Aimbire F, Albertini R, Pacheco M T T, Castro-Faria-Neto H C, Leonardo P S L M, Iversen V V, Lopes-Martins R A B, Bjordal J M
Research Group of Fluorescence, IP&D UNIVAP R. Shishima Hifumi, São José dos Campos, São Paulo, Brazil.
Photomed Laser Surg. 2006 Feb;24(1):33-7. doi: 10.1089/pho.2006.24.33.
The aim of this study was to investigate if low-level laser therapy (LLLT) can modulate acute inflammation and tumor necrosis factor (TNFalpha) levels.
Drug therapy with TNFalpha-inhibitors has become standard treatment for rheumatoid arthritis, but it is unknown if LLLT can reduce or modulate TNFalpha levels in inflammatory disorders.
Two controlled animal studies were undertaken, with 35 male Wistar rats randomly divided into five groups each. Rabbit antiserum to ovalbumin was instilled intrabronchially in one of the lobes, followed by the intravenous injection of 10 mg of ovalbumin in 0.5 mL to induce acute lung injury. The first study served to define the time profile of TNFalpha activity for the first 4 h, while the second study compared three different LLLT doses to a control group and a chlorpromazine group at a timepoint where TNFalpha activity was increased. The rats in LLLT groups were irradiated within 5 min at the site of injury by a 650-nm Ga-Al-As laser.
There was a time-lag before TNFalpha activity increased after BSA injection. TNFalpha levels increased from < or =6.9 (95% confidence interval [CI], 5.6-8.2) units/mL in the first 3 h to 62.1 (95% CI, 60.8-63.4) units/mL (p < 0.001) at 4 h. An LLLT dose of 0.11 Joules administered with a power density of 31.3 mW/cm(2) in 42 sec significantly reduced TNFalpha level to 50.2 (95% CI, 49.4-51.0), p < 0.01 units/mL versus control. Chlorpromazine reduced TNFalpha level to 45.3 (95% CI, 44.0-46.6) units/mL, p < 0.001 versus control.
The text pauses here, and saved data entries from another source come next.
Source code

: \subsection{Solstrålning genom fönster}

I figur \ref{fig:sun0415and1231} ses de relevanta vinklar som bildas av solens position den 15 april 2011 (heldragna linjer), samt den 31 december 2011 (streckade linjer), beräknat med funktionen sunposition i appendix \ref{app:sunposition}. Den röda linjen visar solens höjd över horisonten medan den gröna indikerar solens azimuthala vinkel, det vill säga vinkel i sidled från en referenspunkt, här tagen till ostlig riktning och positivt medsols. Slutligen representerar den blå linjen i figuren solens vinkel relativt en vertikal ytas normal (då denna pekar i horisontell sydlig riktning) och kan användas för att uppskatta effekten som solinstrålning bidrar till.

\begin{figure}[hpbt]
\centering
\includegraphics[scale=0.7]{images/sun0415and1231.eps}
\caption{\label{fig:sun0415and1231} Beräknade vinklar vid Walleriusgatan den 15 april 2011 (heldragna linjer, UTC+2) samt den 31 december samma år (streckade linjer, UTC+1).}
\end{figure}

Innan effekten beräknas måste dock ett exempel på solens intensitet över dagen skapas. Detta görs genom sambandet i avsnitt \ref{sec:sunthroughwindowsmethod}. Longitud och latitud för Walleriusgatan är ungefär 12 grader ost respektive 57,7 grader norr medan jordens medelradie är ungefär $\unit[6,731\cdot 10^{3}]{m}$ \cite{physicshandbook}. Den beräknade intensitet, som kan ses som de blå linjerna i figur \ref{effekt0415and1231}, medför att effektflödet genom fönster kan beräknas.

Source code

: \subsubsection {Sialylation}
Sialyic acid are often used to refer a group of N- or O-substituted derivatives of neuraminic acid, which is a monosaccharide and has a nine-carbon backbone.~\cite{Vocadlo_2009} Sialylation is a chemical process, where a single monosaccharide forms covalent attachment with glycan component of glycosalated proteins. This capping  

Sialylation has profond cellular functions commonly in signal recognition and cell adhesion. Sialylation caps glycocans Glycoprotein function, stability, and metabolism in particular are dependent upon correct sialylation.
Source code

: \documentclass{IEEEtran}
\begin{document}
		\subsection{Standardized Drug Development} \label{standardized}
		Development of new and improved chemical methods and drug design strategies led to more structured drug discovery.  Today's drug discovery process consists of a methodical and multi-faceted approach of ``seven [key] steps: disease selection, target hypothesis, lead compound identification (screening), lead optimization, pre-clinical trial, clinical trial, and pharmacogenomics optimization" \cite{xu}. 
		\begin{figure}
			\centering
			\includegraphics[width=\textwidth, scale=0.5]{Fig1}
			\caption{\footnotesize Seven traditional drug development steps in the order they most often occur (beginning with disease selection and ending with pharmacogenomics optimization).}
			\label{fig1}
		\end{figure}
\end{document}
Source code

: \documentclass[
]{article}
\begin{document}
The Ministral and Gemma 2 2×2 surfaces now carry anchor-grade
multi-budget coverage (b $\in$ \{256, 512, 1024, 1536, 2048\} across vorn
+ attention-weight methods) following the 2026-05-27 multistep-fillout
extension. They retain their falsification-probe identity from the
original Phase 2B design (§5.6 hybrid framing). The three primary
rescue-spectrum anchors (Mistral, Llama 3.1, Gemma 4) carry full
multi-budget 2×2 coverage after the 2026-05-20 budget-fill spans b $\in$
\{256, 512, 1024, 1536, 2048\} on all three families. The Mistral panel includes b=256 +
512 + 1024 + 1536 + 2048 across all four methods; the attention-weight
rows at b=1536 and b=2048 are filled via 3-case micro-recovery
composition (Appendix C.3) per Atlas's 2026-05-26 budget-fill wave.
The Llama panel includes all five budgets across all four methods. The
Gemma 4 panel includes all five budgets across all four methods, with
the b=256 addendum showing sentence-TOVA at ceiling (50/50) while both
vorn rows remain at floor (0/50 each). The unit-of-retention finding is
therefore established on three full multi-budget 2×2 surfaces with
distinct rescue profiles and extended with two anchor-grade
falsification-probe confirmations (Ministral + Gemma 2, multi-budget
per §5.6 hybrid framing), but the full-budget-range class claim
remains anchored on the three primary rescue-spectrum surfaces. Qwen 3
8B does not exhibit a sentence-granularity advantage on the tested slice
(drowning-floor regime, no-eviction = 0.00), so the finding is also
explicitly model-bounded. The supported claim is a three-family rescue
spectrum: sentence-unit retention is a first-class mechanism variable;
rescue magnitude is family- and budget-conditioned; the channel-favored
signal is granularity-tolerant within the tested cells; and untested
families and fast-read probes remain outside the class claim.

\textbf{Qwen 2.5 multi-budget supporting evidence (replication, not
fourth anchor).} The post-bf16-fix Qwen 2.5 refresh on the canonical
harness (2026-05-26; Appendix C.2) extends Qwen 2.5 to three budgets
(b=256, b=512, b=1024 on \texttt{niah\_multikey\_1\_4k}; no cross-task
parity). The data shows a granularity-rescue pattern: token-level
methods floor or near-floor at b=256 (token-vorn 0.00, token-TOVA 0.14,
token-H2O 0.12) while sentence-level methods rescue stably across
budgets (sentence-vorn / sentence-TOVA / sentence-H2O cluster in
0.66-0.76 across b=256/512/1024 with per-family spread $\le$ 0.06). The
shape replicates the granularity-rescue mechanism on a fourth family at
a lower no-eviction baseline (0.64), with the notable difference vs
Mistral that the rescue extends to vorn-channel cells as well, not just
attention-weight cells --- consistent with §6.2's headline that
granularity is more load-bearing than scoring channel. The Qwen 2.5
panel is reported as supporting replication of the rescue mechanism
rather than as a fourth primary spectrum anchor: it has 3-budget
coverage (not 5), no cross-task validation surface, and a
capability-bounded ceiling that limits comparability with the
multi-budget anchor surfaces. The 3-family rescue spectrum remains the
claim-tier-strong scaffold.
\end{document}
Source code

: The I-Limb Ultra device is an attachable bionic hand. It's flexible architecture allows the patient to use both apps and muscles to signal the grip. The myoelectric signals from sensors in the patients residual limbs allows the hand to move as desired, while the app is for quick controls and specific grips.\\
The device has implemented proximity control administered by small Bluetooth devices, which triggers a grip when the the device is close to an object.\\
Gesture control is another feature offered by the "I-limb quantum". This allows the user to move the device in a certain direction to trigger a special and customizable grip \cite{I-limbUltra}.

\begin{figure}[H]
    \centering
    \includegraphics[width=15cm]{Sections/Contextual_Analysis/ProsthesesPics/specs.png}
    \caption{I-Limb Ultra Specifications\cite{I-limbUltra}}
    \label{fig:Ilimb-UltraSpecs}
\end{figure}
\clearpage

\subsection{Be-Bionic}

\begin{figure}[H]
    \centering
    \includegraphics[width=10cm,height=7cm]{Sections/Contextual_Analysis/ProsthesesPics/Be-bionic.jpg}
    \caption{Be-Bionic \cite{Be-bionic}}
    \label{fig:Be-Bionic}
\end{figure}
LLLT can reduce TNFalpha expression after acute immunocomplex lung injury in rats, but LLLT dose appears to be critical for reducing TNFalpha release.
本研究旨在调查低强度激光疗法(LLLT)是否能调节急性炎症和肿瘤坏死因子(TNFα)水平。
使用TNFα抑制剂进行药物治疗已成为类风湿性关节炎的标准治疗方法,但LLLT是否能降低或调节炎症性疾病中的TNFα水平尚不清楚。
进行了两项对照动物研究,将35只雄性Wistar大鼠随机分为五组。在其中一个肺叶内支气管内注入兔抗卵清蛋白抗血清,随后静脉注射0.5 mL含10 mg卵清蛋白的溶液以诱导急性肺损伤。第一项研究用于确定最初4小时内TNFα活性的时间变化情况,而第二项研究在TNFα活性增加的时间点,将三种不同剂量的LLLT与一个对照组和一个氯丙嗪组进行比较。LLLT组的大鼠在损伤部位于5分钟内用650纳米的镓铝砷激光进行照射。
注射牛血清白蛋白(BSA)后,TNFα活性增加存在时间延迟。TNFα水平在最初3小时从≤6.9(95%置信区间[CI],5.6 - 8.2)单位/毫升增加到4小时时的62.1(95%CI,60.8 - 63.4)单位/毫升(p < 0.001)。以31.3毫瓦/平方厘米的功率密度在42秒内给予0.11焦耳的LLLT剂量可使TNFα水平显著降低至50.2(95%CI,49.4 - 51.0)单位/毫升,与对照组相比,p < 0.01。氯丙嗪可使TNFα水平降低至45.3(95%CI,44.0 - 46.6)单位/毫升,与对照组相比,p < 0.001。
LLLT可降低大鼠急性免疫复合物性肺损伤后的TNFα表达,但LLLT剂量对于降低TNFα释放似乎至关重要。